Material supplied →
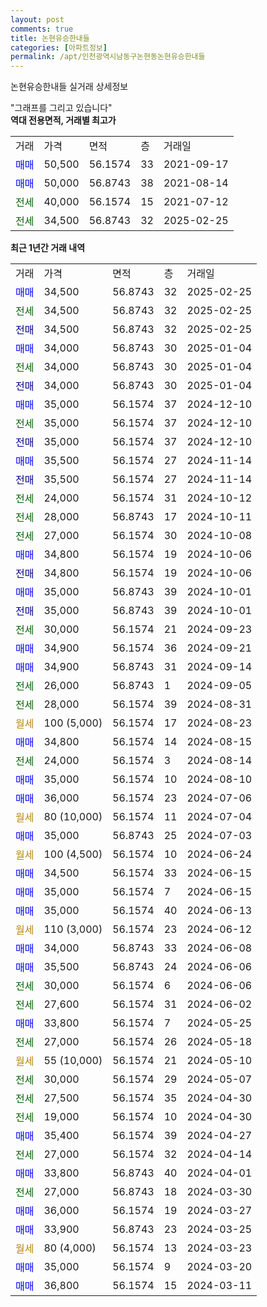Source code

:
 ```yaml
---
layout: post
comments: true
title: 논현유승한내들
categories: [아파트정보]
permalink: /apt/인천광역시남동구논현동논현유승한내들
---
```


논현유승한내들 실거래 상세정보

<script type="text/javascript">
  google.charts.load('current', {'packages':['line', 'corechart']});
  google.charts.setOnLoadCallback(drawChart);

  function drawChart() {
    var data = new google.visualization.DataTable();
    data.addColumn('date', '거래일');
    data.addColumn('number', "매매");
    data.addColumn('number', "전세");
    data.addColumn('number', "전매");

    data.addRows([[new Date(Date.parse("2025-02-25")), 34500, null, null], [new Date(Date.parse("2025-02-25")), null, 34500, null], [new Date(Date.parse("2025-02-25")), null, null, 34500], [new Date(Date.parse("2025-01-04")), 34000, null, null], [new Date(Date.parse("2025-01-04")), null, 34000, null], [new Date(Date.parse("2025-01-04")), null, null, 34000], [new Date(Date.parse("2024-12-10")), 35000, null, null], [new Date(Date.parse("2024-12-10")), null, 35000, null], [new Date(Date.parse("2024-12-10")), null, null, 35000], [new Date(Date.parse("2024-11-14")), 35500, null, null], [new Date(Date.parse("2024-11-14")), null, null, 35500], [new Date(Date.parse("2024-10-12")), null, 24000, null], [new Date(Date.parse("2024-10-11")), null, 28000, null], [new Date(Date.parse("2024-10-08")), null, 27000, null], [new Date(Date.parse("2024-10-06")), 34800, null, null], [new Date(Date.parse("2024-10-06")), null, null, 34800], [new Date(Date.parse("2024-10-01")), 35000, null, null], [new Date(Date.parse("2024-10-01")), null, null, 35000], [new Date(Date.parse("2024-09-23")), null, 30000, null], [new Date(Date.parse("2024-09-21")), 34900, null, null], [new Date(Date.parse("2024-09-14")), 34900, null, null], [new Date(Date.parse("2024-09-05")), null, 26000, null], [new Date(Date.parse("2024-08-31")), null, 28000, null], [new Date(Date.parse("2024-08-23")), null, null, null], [new Date(Date.parse("2024-08-15")), 34800, null, null], [new Date(Date.parse("2024-08-14")), null, 24000, null], [new Date(Date.parse("2024-08-10")), 35000, null, null], [new Date(Date.parse("2024-07-06")), 36000, null, null], [new Date(Date.parse("2024-07-04")), null, null, null], [new Date(Date.parse("2024-07-03")), 35000, null, null], [new Date(Date.parse("2024-06-24")), null, null, null], [new Date(Date.parse("2024-06-15")), 34500, null, null], [new Date(Date.parse("2024-06-15")), 35000, null, null], [new Date(Date.parse("2024-06-13")), 35000, null, null], [new Date(Date.parse("2024-06-12")), null, null, null], [new Date(Date.parse("2024-06-08")), 34000, null, null], [new Date(Date.parse("2024-06-06")), 35500, null, null], [new Date(Date.parse("2024-06-06")), null, 30000, null], [new Date(Date.parse("2024-06-02")), null, 27600, null], [new Date(Date.parse("2024-05-25")), 33800, null, null], [new Date(Date.parse("2024-05-18")), null, 27000, null], [new Date(Date.parse("2024-05-10")), null, null, null], [new Date(Date.parse("2024-05-07")), null, 30000, null], [new Date(Date.parse("2024-04-30")), null, 27500, null], [new Date(Date.parse("2024-04-30")), null, 19000, null], [new Date(Date.parse("2024-04-27")), 35400, null, null], [new Date(Date.parse("2024-04-14")), null, 27000, null], [new Date(Date.parse("2024-04-01")), 33800, null, null], [new Date(Date.parse("2024-03-30")), null, 27000, null], [new Date(Date.parse("2024-03-27")), 36000, null, null], [new Date(Date.parse("2024-03-25")), 33900, null, null], [new Date(Date.parse("2024-03-23")), null, null, null], [new Date(Date.parse("2024-03-20")), 35000, null, null], [new Date(Date.parse("2024-03-11")), 36800, null, null]]);

    var options = {
      hAxis: {
        format: 'yyyy/MM/dd'
      },    
      lineWidth: 0,
      pointsVisible: true,    
      title: '최근 1년간 유형별 실거래가 분포',
      legend: { position: 'bottom' }
    };

    var formatter = new google.visualization.NumberFormat({pattern:'###,###'} );
    formatter.format(data, 1);
    formatter.format(data, 2);
    
    setTimeout(function() {
        var chart = new google.visualization.LineChart(document.getElementById('columnchart_material'));
        chart.draw(data, (options));
        document.getElementById('loading').style.display = 'none';
    }, 200);
  }
</script>


<div id="loading" style="z-index:20; display: block; margin-left: 0px">"그래프를 그리고 있습니다"</div>
<div id="columnchart_material" style="width: 95%; margin-left: 0px; display: block"></div>
<!-- contents start -->
<b>역대 전용면적, 거래별 최고가</b>
<table class="sortable">
    <tr>
      <td>거래</td>
      <td>가격</td>
      <td>면적</td>
      <td>층</td>
      <td>거래일</td>
    </tr>
        <tr>
          <td><a style="color: blue">매매</a></td>
          <td>50,500</td>
          <td>56.1574</td>
          <td>33</td>
          <td>2021-09-17</td>
        </tr>            <tr>
          <td><a style="color: blue">매매</a></td>
          <td>50,000</td>
          <td>56.8743</td>
          <td>38</td>
          <td>2021-08-14</td>
        </tr>        
        <tr>
              <td><a style="color: darkgreen">전세</a></td>
              <td>40,000</td>
              <td>56.1574</td>
              <td>15</td>
              <td>2021-07-12</td>
            </tr>            <tr>
              <td><a style="color: darkgreen">전세</a></td>
              <td>34,500</td>
              <td>56.8743</td>
              <td>32</td>
              <td>2025-02-25</td>
            </tr>        
    
</table>

<b>최근 1년간 거래 내역</b>

<table class="sortable">
    <tr>
      <td>거래</td>
      <td>가격</td>
      <td>면적</td>
      <td>층</td>
      <td>거래일</td>
    </tr>
    <tr>
      <td><a style="color: blue">매매</a></td>
      <td>34,500</td>
      <td>56.8743</td>
      <td>32</td>
      <td>2025-02-25</td>
    </tr>          <tr>
      <td><a style="color: darkgreen">전세</a></td>
      <td>34,500</td>
      <td>56.8743</td>
      <td>32</td>
      <td>2025-02-25</td>
    </tr>          <tr>
      <td><a style="color: darkblue">전매</a></td>
      <td>34,500</td>
      <td>56.8743</td>
      <td>32</td>
      <td>2025-02-25</td>
    </tr>          <tr>
      <td><a style="color: blue">매매</a></td>
      <td>34,000</td>
      <td>56.8743</td>
      <td>30</td>
      <td>2025-01-04</td>
    </tr>          <tr>
      <td><a style="color: darkgreen">전세</a></td>
      <td>34,000</td>
      <td>56.8743</td>
      <td>30</td>
      <td>2025-01-04</td>
    </tr>          <tr>
      <td><a style="color: darkblue">전매</a></td>
      <td>34,000</td>
      <td>56.8743</td>
      <td>30</td>
      <td>2025-01-04</td>
    </tr>          <tr>
      <td><a style="color: blue">매매</a></td>
      <td>35,000</td>
      <td>56.1574</td>
      <td>37</td>
      <td>2024-12-10</td>
    </tr>          <tr>
      <td><a style="color: darkgreen">전세</a></td>
      <td>35,000</td>
      <td>56.1574</td>
      <td>37</td>
      <td>2024-12-10</td>
    </tr>          <tr>
      <td><a style="color: darkblue">전매</a></td>
      <td>35,000</td>
      <td>56.1574</td>
      <td>37</td>
      <td>2024-12-10</td>
    </tr>          <tr>
      <td><a style="color: blue">매매</a></td>
      <td>35,500</td>
      <td>56.1574</td>
      <td>27</td>
      <td>2024-11-14</td>
    </tr>          <tr>
      <td><a style="color: darkblue">전매</a></td>
      <td>35,500</td>
      <td>56.1574</td>
      <td>27</td>
      <td>2024-11-14</td>
    </tr>          <tr>
      <td><a style="color: darkgreen">전세</a></td>
      <td>24,000</td>
      <td>56.1574</td>
      <td>31</td>
      <td>2024-10-12</td>
    </tr>          <tr>
      <td><a style="color: darkgreen">전세</a></td>
      <td>28,000</td>
      <td>56.8743</td>
      <td>17</td>
      <td>2024-10-11</td>
    </tr>          <tr>
      <td><a style="color: darkgreen">전세</a></td>
      <td>27,000</td>
      <td>56.1574</td>
      <td>30</td>
      <td>2024-10-08</td>
    </tr>          <tr>
      <td><a style="color: blue">매매</a></td>
      <td>34,800</td>
      <td>56.1574</td>
      <td>19</td>
      <td>2024-10-06</td>
    </tr>          <tr>
      <td><a style="color: darkblue">전매</a></td>
      <td>34,800</td>
      <td>56.1574</td>
      <td>19</td>
      <td>2024-10-06</td>
    </tr>          <tr>
      <td><a style="color: blue">매매</a></td>
      <td>35,000</td>
      <td>56.8743</td>
      <td>39</td>
      <td>2024-10-01</td>
    </tr>          <tr>
      <td><a style="color: darkblue">전매</a></td>
      <td>35,000</td>
      <td>56.8743</td>
      <td>39</td>
      <td>2024-10-01</td>
    </tr>          <tr>
      <td><a style="color: darkgreen">전세</a></td>
      <td>30,000</td>
      <td>56.1574</td>
      <td>21</td>
      <td>2024-09-23</td>
    </tr>          <tr>
      <td><a style="color: blue">매매</a></td>
      <td>34,900</td>
      <td>56.1574</td>
      <td>36</td>
      <td>2024-09-21</td>
    </tr>          <tr>
      <td><a style="color: blue">매매</a></td>
      <td>34,900</td>
      <td>56.8743</td>
      <td>31</td>
      <td>2024-09-14</td>
    </tr>          <tr>
      <td><a style="color: darkgreen">전세</a></td>
      <td>26,000</td>
      <td>56.8743</td>
      <td>1</td>
      <td>2024-09-05</td>
    </tr>          <tr>
      <td><a style="color: darkgreen">전세</a></td>
      <td>28,000</td>
      <td>56.1574</td>
      <td>39</td>
      <td>2024-08-31</td>
    </tr>          <tr>
      <td><a style="color: darkgoldenrod">월세</a></td>
      <td>100 (5,000)</td>
      <td>56.1574</td>
      <td>17</td>
      <td>2024-08-23</td>
    </tr>          <tr>
      <td><a style="color: blue">매매</a></td>
      <td>34,800</td>
      <td>56.1574</td>
      <td>14</td>
      <td>2024-08-15</td>
    </tr>          <tr>
      <td><a style="color: darkgreen">전세</a></td>
      <td>24,000</td>
      <td>56.1574</td>
      <td>3</td>
      <td>2024-08-14</td>
    </tr>          <tr>
      <td><a style="color: blue">매매</a></td>
      <td>35,000</td>
      <td>56.1574</td>
      <td>10</td>
      <td>2024-08-10</td>
    </tr>          <tr>
      <td><a style="color: blue">매매</a></td>
      <td>36,000</td>
      <td>56.1574</td>
      <td>23</td>
      <td>2024-07-06</td>
    </tr>          <tr>
      <td><a style="color: darkgoldenrod">월세</a></td>
      <td>80 (10,000)</td>
      <td>56.1574</td>
      <td>11</td>
      <td>2024-07-04</td>
    </tr>          <tr>
      <td><a style="color: blue">매매</a></td>
      <td>35,000</td>
      <td>56.8743</td>
      <td>25</td>
      <td>2024-07-03</td>
    </tr>          <tr>
      <td><a style="color: darkgoldenrod">월세</a></td>
      <td>100 (4,500)</td>
      <td>56.1574</td>
      <td>10</td>
      <td>2024-06-24</td>
    </tr>          <tr>
      <td><a style="color: blue">매매</a></td>
      <td>34,500</td>
      <td>56.1574</td>
      <td>33</td>
      <td>2024-06-15</td>
    </tr>          <tr>
      <td><a style="color: blue">매매</a></td>
      <td>35,000</td>
      <td>56.1574</td>
      <td>7</td>
      <td>2024-06-15</td>
    </tr>          <tr>
      <td><a style="color: blue">매매</a></td>
      <td>35,000</td>
      <td>56.1574</td>
      <td>40</td>
      <td>2024-06-13</td>
    </tr>          <tr>
      <td><a style="color: darkgoldenrod">월세</a></td>
      <td>110 (3,000)</td>
      <td>56.1574</td>
      <td>23</td>
      <td>2024-06-12</td>
    </tr>          <tr>
      <td><a style="color: blue">매매</a></td>
      <td>34,000</td>
      <td>56.8743</td>
      <td>33</td>
      <td>2024-06-08</td>
    </tr>          <tr>
      <td><a style="color: blue">매매</a></td>
      <td>35,500</td>
      <td>56.8743</td>
      <td>24</td>
      <td>2024-06-06</td>
    </tr>          <tr>
      <td><a style="color: darkgreen">전세</a></td>
      <td>30,000</td>
      <td>56.1574</td>
      <td>6</td>
      <td>2024-06-06</td>
    </tr>          <tr>
      <td><a style="color: darkgreen">전세</a></td>
      <td>27,600</td>
      <td>56.1574</td>
      <td>31</td>
      <td>2024-06-02</td>
    </tr>          <tr>
      <td><a style="color: blue">매매</a></td>
      <td>33,800</td>
      <td>56.1574</td>
      <td>7</td>
      <td>2024-05-25</td>
    </tr>          <tr>
      <td><a style="color: darkgreen">전세</a></td>
      <td>27,000</td>
      <td>56.1574</td>
      <td>26</td>
      <td>2024-05-18</td>
    </tr>          <tr>
      <td><a style="color: darkgoldenrod">월세</a></td>
      <td>55 (10,000)</td>
      <td>56.1574</td>
      <td>21</td>
      <td>2024-05-10</td>
    </tr>          <tr>
      <td><a style="color: darkgreen">전세</a></td>
      <td>30,000</td>
      <td>56.1574</td>
      <td>29</td>
      <td>2024-05-07</td>
    </tr>          <tr>
      <td><a style="color: darkgreen">전세</a></td>
      <td>27,500</td>
      <td>56.1574</td>
      <td>35</td>
      <td>2024-04-30</td>
    </tr>          <tr>
      <td><a style="color: darkgreen">전세</a></td>
      <td>19,000</td>
      <td>56.1574</td>
      <td>10</td>
      <td>2024-04-30</td>
    </tr>          <tr>
      <td><a style="color: blue">매매</a></td>
      <td>35,400</td>
      <td>56.1574</td>
      <td>39</td>
      <td>2024-04-27</td>
    </tr>          <tr>
      <td><a style="color: darkgreen">전세</a></td>
      <td>27,000</td>
      <td>56.1574</td>
      <td>32</td>
      <td>2024-04-14</td>
    </tr>          <tr>
      <td><a style="color: blue">매매</a></td>
      <td>33,800</td>
      <td>56.8743</td>
      <td>40</td>
      <td>2024-04-01</td>
    </tr>          <tr>
      <td><a style="color: darkgreen">전세</a></td>
      <td>27,000</td>
      <td>56.8743</td>
      <td>18</td>
      <td>2024-03-30</td>
    </tr>          <tr>
      <td><a style="color: blue">매매</a></td>
      <td>36,000</td>
      <td>56.1574</td>
      <td>19</td>
      <td>2024-03-27</td>
    </tr>          <tr>
      <td><a style="color: blue">매매</a></td>
      <td>33,900</td>
      <td>56.8743</td>
      <td>23</td>
      <td>2024-03-25</td>
    </tr>          <tr>
      <td><a style="color: darkgoldenrod">월세</a></td>
      <td>80 (4,000)</td>
      <td>56.1574</td>
      <td>13</td>
      <td>2024-03-23</td>
    </tr>          <tr>
      <td><a style="color: blue">매매</a></td>
      <td>35,000</td>
      <td>56.1574</td>
      <td>9</td>
      <td>2024-03-20</td>
    </tr>          <tr>
      <td><a style="color: blue">매매</a></td>
      <td>36,800</td>
      <td>56.1574</td>
      <td>15</td>
      <td>2024-03-11</td>
    </tr>      </table>
<!-- contents end -->    

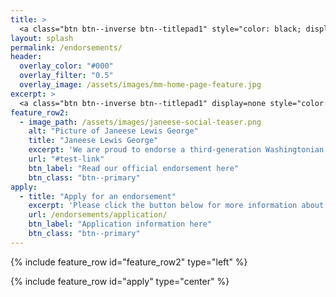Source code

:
 ```yaml
---
title: >
  <a class="btn btn--inverse btn--titlepad1" style="color: black; display=none font-weight:none; text-shadow:none; padding: .1em .25em;">Endorsements</a>
layout: splash
permalink: /endorsements/
header:
  overlay_color: "#000"
  overlay_filter: "0.5"
  overlay_image: /assets/images/mm-home-page-feature.jpg
excerpt: >
  <a class="btn btn--inverse btn--titlepad1" display=none style="color: black; font-weight:none; text-shadow:none; padding: .1em .25em;">ENDORSEMENTS</a>
feature_row2:
  - image_path: /assets/images/janeese-social-teaser.png
    alt: "Picture of Janeese Lewis George"
    title: "Janeese Lewis George"
    excerpt: 'We are proud to endorse a third-generation Washingtonian who has lived the issues her constituents are facing.'
    url: "#test-link"
    btn_label: "Read our official endorsement here"
    btn_class: "btn--primary"
apply:
  - title: "Apply for an endorsement"
    excerpt: 'Please click the button below for more information about applying for an endorsement.'
    url: /endorsements/application/
    btn_label: "Application information here"
    btn_class: "btn--primary"
---
```

{% include feature_row id="feature_row2" type="left" %}

{% include feature_row id="apply" type="center" %}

Exercise brief → Which lines of the records above hold the word "assets"? Copy each one out.

Answer area →
  overlay_image: /assets/images/mm-home-page-feature.jpg
  - image_path: /assets/images/janeese-social-teaser.png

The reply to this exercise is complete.